Sur le rapport aux œuvres d'art.
Il y a quelques jours, j'ai retrouvé par hasard dans mes carnets cette citation du photographe Walker Evans, datant de 1971 : Pour ceux qui le veulent, ou qui en ont besoin, une bonne exposition est une leçon pour le regard. Et pour ceux qui n'ont besoin de rien, ceux qui sont déjà riches en eux-mêmes, c'est un moment d'excitation et de plaisir visuel ; il devrait être possible d'entendre des grognements, des soupirs, des cris, des rires et des jurons dans la salle d'un musée, précisément là où ils sont habituellement refoulés.
Après quelques années de fréquentation des musées, je me situe plutôt dans la catégorie de ceux qui n'ont besoin de rien en matière d'éducation du regard. Je ne visite plus les expositions, je les explore à la recherche d'une possible expérience sensorielle, toujours aussi incertaine, aléatoire et au fond – quand elle survient – toujours aussi inattendue. Cette perspective d'une rencontre esthétique m'excite au plus haut point, même si je garde assez de self-control pour réprimer les grognements, les rires et les jurons que Walker Evans appelle de ses vœux !

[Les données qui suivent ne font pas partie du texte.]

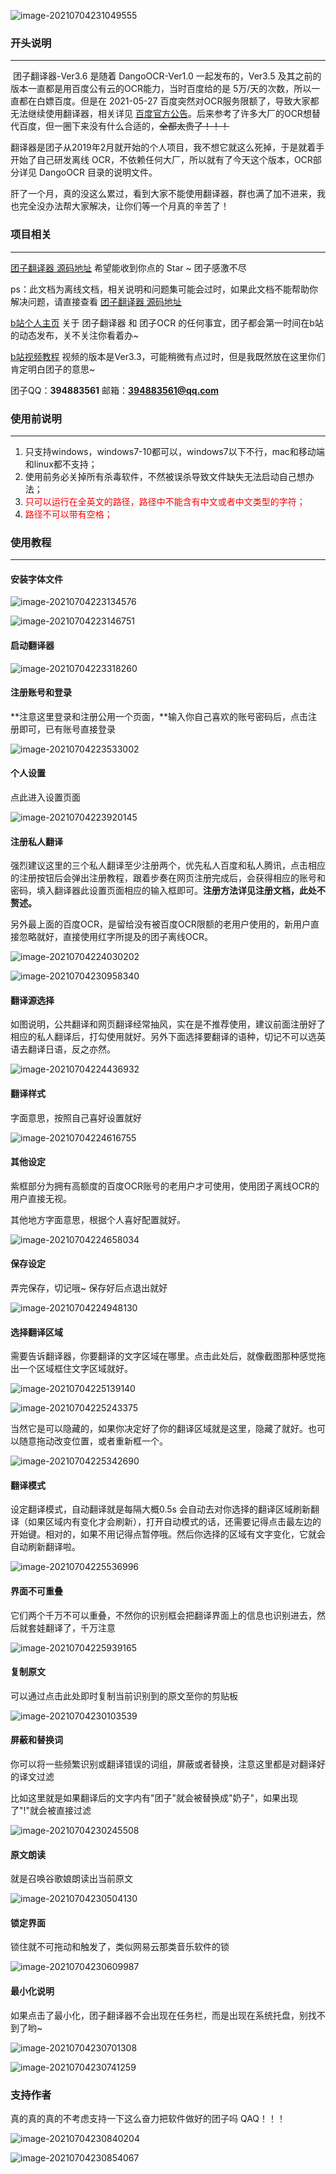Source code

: ![image-20210704231049555](http://39.108.110.77/group1/default/20210707/11/13/5/ede1ad7a134685355c57113dd1826325.png)



### 开头说明

---

​	    团子翻译器-Ver3.6 是随着 DangoOCR-Ver1.0 一起发布的，Ver3.5 及其之前的版本一直都是用百度公有云的OCR能力，当时百度给的是 5万/天的次数，所以一直都在白嫖百度。但是在 2021-05-27 百度突然对OCR服务限额了，导致大家都无法继续使用翻译器，相关详见 [百度官方公告](https://ai.baidu.com/support/news?action=detail&id=2390)。后来参考了许多大厂的OCR想替代百度，但一圈下来没有什么合适的，~~全都太贵了！！！~~

​	   翻译器是团子从2019年2月就开始的个人项目，我不想它就这么死掉，于是就着手开始了自己研发离线 OCR，不依赖任何大厂，所以就有了今天这个版本，OCR部分详见 DangoOCR 目录的说明文件。

​      肝了一个月，真的没这么累过，看到大家不能使用翻译器，群也满了加不进来，我也完全没办法帮大家解决，让你们等一个月真的辛苦了！



### 项目相关

---

[团子翻译器 源码地址](https://github.com/PantsuDango/Dango-Translator)  希望能收到你点的 Star ~ 团子感激不尽

ps：此文档为离线文档，相关说明和问题集可能会过时，如果此文档不能帮助你解决问题，请直接查看 [团子翻译器 源码地址](https://github.com/PantsuDango/Dango-Translator) 



[b站个人主页](https://space.bilibili.com/227927)  关于 团子翻译器 和 团子OCR 的任何事宜，团子都会第一时间在b站的动态发布，关不关注你看着办~



[b站视频教程](https://www.bilibili.com/video/BV1gp4y1Q7Ts) 视频的版本是Ver3.3，可能稍微有点过时，但是我既然放在这里你们肯定明白团子的意思~



团子QQ：**394883561**               邮箱：**394883561@qq.com**



### 使用前说明

---

1. 只支持windows，windows7-10都可以，windows7以下不行，mac和移动端和linux都不支持；
2. 使用前务必关掉所有杀毒软件，不然被误杀导致文件缺失无法启动自己想办法；
3. <span style="color:red;">只可以运行在全英文的路径，路径中不能含有中文或者中文类型的字符；</span>
4. <span style="color:red;">路径不可以带有空格；</span>



### 使用教程

---

#### 安装字体文件

![image-20210704223134576](http://39.108.110.77/group1/default/20210707/11/15/5/44adf0b1479ced50db0986fa12317f69.png)

![image-20210704223146751](http://39.108.110.77/group1/default/20210707/11/19/5/91ea55f77e9242dcce21a6fb0ad61372.png)



#### 启动翻译器

![image-20210704223318260](http://39.108.110.77/group1/default/20210707/11/20/5/3a2c3f68564d62f120b750146c78419d.png)



#### 注册账号和登录

**注意这里登录和注册公用一个页面，**输入你自己喜欢的账号密码后，点击注册即可，已有账号直接登录

![image-20210704223533002](http://39.108.110.77/group1/default/20210707/11/22/5/03b810967bb48116cdfbf8bcc264d995.png)



#### 个人设置

点此进入设置页面

![image-20210704223920145](http://39.108.110.77/group1/default/20210707/11/23/5/e7f41c6080e4eedd49434ce18ce42cf4.png)



#### 注册私人翻译

强烈建议这里的三个私人翻译至少注册两个，优先私人百度和私人腾讯，点击相应的注册按钮后会弹出注册教程，跟着步奏在网页注册完成后，会获得相应的账号和密码，填入翻译器此设置页面相应的输入框即可。**注册方法详见注册文档，此处不赘述。**

另外最上面的百度OCR，是留给没有被百度OCR限额的老用户使用的，新用户直接忽略就好，直接使用红字所提及的团子离线OCR。

![image-20210704224030202](http://39.108.110.77/group1/default/20210707/11/24/5/eefc295f24ebc77c52fb5b01274f50cf.png)

![image-20210704230958340](http://39.108.110.77/group1/default/20210707/11/27/5/448bc549632847ba9def4c0858bddd85.png)



#### 翻译源选择

如图说明，公共翻译和网页翻译经常抽风，实在是不推荐使用，建议前面注册好了相应的私人翻译后，打勾使用就好。另外下面选择要翻译的语种，切记不可以选英语去翻译日语，反之亦然。

![image-20210704224436932](http://39.108.110.77/group1/default/20210707/11/29/5/e4716c75c495a89dd55faf720e30f67a.png)



#### 翻译样式

字面意思，按照自己喜好设置就好

![image-20210704224616755](http://39.108.110.77/group1/default/20210707/11/30/5/a287c4b989f87fe67436f5ddd0335584.png)

#### 其他设定

紫框部分为拥有高额度的百度OCR账号的老用户才可使用，使用团子离线OCR的用户直接无视。

其他地方字面意思，根据个人喜好配置就好。

![image-20210704224658034](http://39.108.110.77/group1/default/20210707/11/32/5/0e4a6baa31d337954548b6c55b70bc29.png)



#### 保存设定

弄完保存，切记哦~ 保存好后点退出就好

![image-20210704224948130](http://39.108.110.77/group1/default/20210707/11/33/5/813cdcd719b30b37a5813b5634120767.png)

#### 选择翻译区域

需要告诉翻译器，你要翻译的文字区域在哪里。点击此处后，就像截图那种感觉拖出一个区域框住文字区域就好。

![image-20210704225139140](http://39.108.110.77/group1/default/20210707/11/34/5/f5c43e3c7835bb4084e40eaa4e739da6.png)

![image-20210704225243375](http://39.108.110.77/group1/default/20210707/11/35/5/36d008b0c8e009f269451ce8e1f134e8.png)

当然它是可以隐藏的，如果你决定好了你的翻译区域就是这里，隐藏了就好。也可以随意拖动改变位置，或者重新框一个。

![image-20210704225342690](http://39.108.110.77/group1/default/20210707/11/37/5/ace0925b0f51805dfb0ca89f46255cf4.png)



#### 翻译模式

设定翻译模式，自动翻译就是每隔大概0.5s 会自动去对你选择的翻译区域刷新翻译（如果区域内有变化才会刷新），打开自动模式的话，还需要记得点击最左边的开始键。相对的，如果不用记得点暂停哦。然后你选择的区域有文字变化，它就会自动刷新翻译啦。

![image-20210704225536996](http://39.108.110.77/group1/default/20210707/11/38/5/98b15479044d7a62637732e152c49e67.png)



#### 界面不可重叠

它们两个千万不可以重叠，不然你的识别框会把翻译界面上的信息也识别进去，然后就套娃翻译了，千万注意

![image-20210704225939165](http://39.108.110.77/group1/default/20210707/11/39/5/20b533a2275ed8941dbfc0bf5ad2b5e6.png)



#### 复制原文

可以通过点击此处即时复制当前识别到的原文至你的剪贴板

![image-20210704230103539](http://39.108.110.77/group1/default/20210707/11/40/5/d72811f52a743a61332d9162bd853fd2.png)



#### 屏蔽和替换词

你可以将一些频繁识别或翻译错误的词组，屏蔽或者替换，注意这里都是对翻译好的译文过滤

比如这里就是如果翻译后的文字内有"团子"就会被替换成"奶子"，如果出现了"!"就会被直接过滤

![image-20210704230245508](http://39.108.110.77/group1/default/20210707/11/41/5/6684c798c843c00f62053d8cbe4f552c.png)



#### 原文朗读

就是召唤谷歌娘朗读出当前原文

![image-20210704230504130](http://39.108.110.77/group1/default/20210707/11/42/5/04be49df810d1fe43735e37756459c93.png)



#### 锁定界面

锁住就不可拖动和触发了，类似网易云那类音乐软件的锁

![image-20210704230609987](http://39.108.110.77/group1/default/20210707/11/42/5/04be49df810d1fe43735e37756459c93.png)



#### 最小化说明

如果点击了最小化，团子翻译器不会出现在任务栏，而是出现在系统托盘，别找不到了哟~

![image-20210704230701308](http://39.108.110.77/group1/default/20210707/11/46/5/af4b030b3a08f21db33d10818e267b41.png)

![image-20210704230741259](C:\Users\Administrator\AppData\Roaming\Typora\typora-user-images\image-20210704230741259.png)



### 支持作者

真的真的真的不考虑支持一下这么奋力把软件做好的团子吗 QAQ！！！

![image-20210704230840204](http://39.108.110.77/group1/default/20210707/11/47/5/726e2c0b7379ea2783e835a262093131.png)

![image-20210704230854067](http://39.108.110.77/group1/default/20210707/11/48/5/847735299b5c9dde82434d6413fb6987.png)









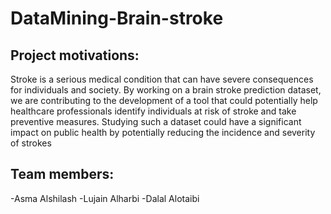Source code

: # DataMining-Brain-stroke

## Project motivations: 
Stroke is a serious medical condition that can have severe consequences for individuals and society. By working on a brain stroke prediction dataset, we are contributing to the development of a tool that could potentially help healthcare professionals identify individuals at risk of stroke and take preventive measures. Studying such a dataset could have a significant impact on public health by potentially reducing the incidence and severity of strokes

 ## Team members: 
 -Asma Alshilash 
 -Lujain Alharbi
 -Dalal Alotaibi

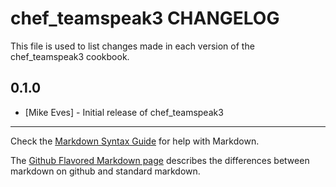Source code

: chef_teamspeak3 CHANGELOG
=========================

This file is used to list changes made in each version of the chef_teamspeak3 cookbook.

0.1.0
-----
- [Mike Eves] - Initial release of chef_teamspeak3

- - -
Check the [Markdown Syntax Guide](http://daringfireball.net/projects/markdown/syntax) for help with Markdown.

The [Github Flavored Markdown page](http://github.github.com/github-flavored-markdown/) describes the differences between markdown on github and standard markdown.
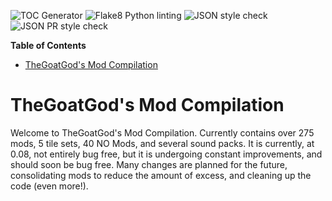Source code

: <!-- START doctoc generated TOC please keep comment here to allow auto update -->
![TOC Generator](https://github.com/TheGoatGod/Community-Mod-Compilation/workflows/TOC%20Generator/badge.svg)
![Flake8 Python linting](https://github.com/TheGoatGod/Community-Mod-Compilation/workflows/Flake8%20Python%20linting/badge.svg)
![JSON style check](https://github.com/TheGoatGod/Community-Mod-Compilation/workflows/JSON%20style%20check/badge.svg)
![JSON PR style check](https://github.com/TheGoatGod/Community-Mod-Compilation/workflows/JSON%20PR%20style%20check/badge.svg)
<!-- DON'T EDIT THIS SECTION, INSTEAD RE-RUN doctoc TO UPDATE -->

**Table of Contents**

- [TheGoatGod's Mod Compilation](#thegoatgods-mod-compilation)

<!-- END doctoc generated TOC please keep comment here to allow auto update -->
# TheGoatGod's Mod Compilation
Welcome to TheGoatGod's Mod Compilation. Currently contains over 275 mods, 5 tile sets, 40 NO Mods, and several sound packs. It is currently, at 0.08, not entirely bug free, but it is undergoing constant improvements, and should soon be bug free. Many changes are planned for the future, consolidating mods to reduce the amount of excess, and cleaning up the code (even more!).
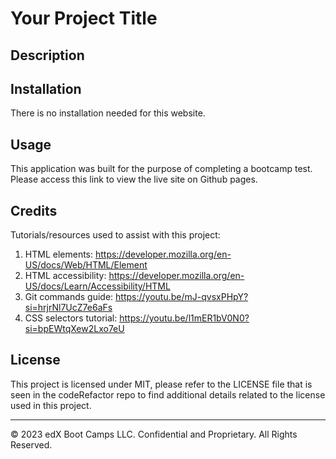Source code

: # Your Project Title

## Description 


## Installation

There is no installation needed for this website.

## Usage 
This application was built for the purpose of completing a bootcamp test. Please access this link to view the live site on Github pages.


## Credits

Tutorials/resources used to assist with this project:

1. HTML elements: https://developer.mozilla.org/en-US/docs/Web/HTML/Element 
2. HTML accessibility: https://developer.mozilla.org/en-US/docs/Learn/Accessibility/HTML
3. Git commands guide: https://youtu.be/mJ-qvsxPHpY?si=hrjrNl7UcZ7e6aFs
4. CSS selectors tutorial: https://youtu.be/l1mER1bV0N0?si=bpEWtqXew2Lxo7eU

## License
This project is licensed under MIT, please refer to the LICENSE file that is seen in the codeRefactor repo to find additional details related to the license used in this project.

---


© 2023 edX Boot Camps LLC. Confidential and Proprietary. All Rights Reserved.
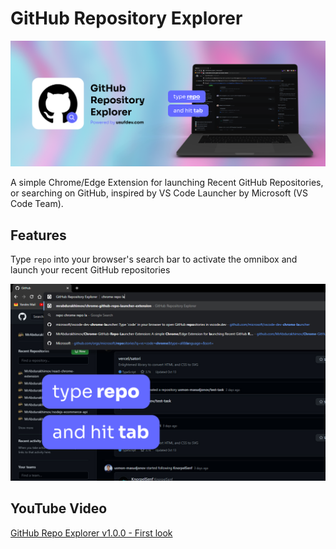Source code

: # GitHub Repository Explorer

![Use the omnibox to open recently opened GitHub repositories](./images/banner.png)

A simple Chrome/Edge Extension for launching Recent GitHub Repositories, or searching on GitHub, inspired by VS Code Launcher by Microsoft (VS Code Team).

## Features

Type `repo` into your browser's search bar to activate the omnibox and launch your recent GitHub repositories

![Use the omnibox to open recently opened GitHub repositories](./screenshot.jpg)

## YouTube Video

[GitHub Repo Explorer v1.0.0 - First look](https://youtu.be/IQCrWWshk3E)

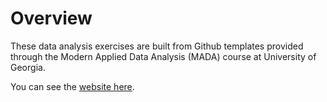 # Overview

These data analysis exercises are built from Github templates provided through the Modern Applied Data Analysis (MADA) course at University of Georgia.

You can see the [website here](https://ellenmonster.github.io/DataAnalysisPortfolio/).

Par voie de conséquence, le savoir de l'art m'intéresse moins qu'autrefois. J'ai suffisamment de connaissances pour tenir, quand cela s'avère nécessaire, des propos intelligents sur l'artiste et son œuvre – même si ce genre de vocalises érudites ne m'a jamais motivé. Ce qui m'importe, c'est que mon savoir ne conditionne pas mon regard. Je ne lis les cartels qu'après avoir contemplé une œuvre, et seulement pour celles avec lesquelles il s'est passé quelque chose – les autres, je les laisse à leur anonymat, en souhaitant que quelqu'un d'autre que moi parvienne à établir un contact avec elles.
Je préfère quelques rares rencontres avec des œuvres qui me choisissent – puisque ce n'est certes pas moi qui les sélectionne au préalable ! - plutôt que glisser un regard superficiel sur l'intégralité des œuvres exposées. C'est une question de respect pour les œuvres présentées, mais aussi une manière de me protéger. Il ne m'est plus possible de considérer une œuvre sans faire en sorte qu'elle ait prise sur moi, sans lui offrir l'opportunité de me faire sortir de ma coquille, de m'extraire de mon confort mental. Sans lui donner toutes les chances de me déloger de moi-même...
Évidemment, s'il ne s'agissait que de dire cela, je n'aurais pas pris la peine d'écrire ce texte. Chacun.e d'entre nous a un rapport spécifique aux œuvres d'art, dépendant de son parcours, de ses centres d'intérêts ou des périodes de sa vie. J'aimerai aller au delà de mon cas personnel pour en dire un petit plus – pour donner peut-être quelques clefs aux personnes qui seraient naturellement enclines à développer ce type de rapport à l'art – un rapport que je qualifierai de spirituel.
Dans une exposition, il est facile de repérer ceux qui viennent là pour « prendre un leçon », de ceux qui cherchent « un moment d'excitation », pour reprendre les termes d'Evans. Spatialement, les deux publics se mêlent, mais ne se mélangent pas. Certains (la majorité) déambule avec une placidité toute fluviale, accordant l'essentiel de leur attention aux explications écrites ou orales, audio-guides, vidéo ou téléphones portables - tandis que d'autres, plus rares, restent immobiles devant certaines œuvres, comme s'ils étaient en contemplation. Le temps pour eux semblent s'être arrêté. Ils forment des îlots dans le flot continu du public. Ils sont fixes comme les œuvres elles-mêmes, avec lesquels elles ou ils communiquent - d'esprit à esprit.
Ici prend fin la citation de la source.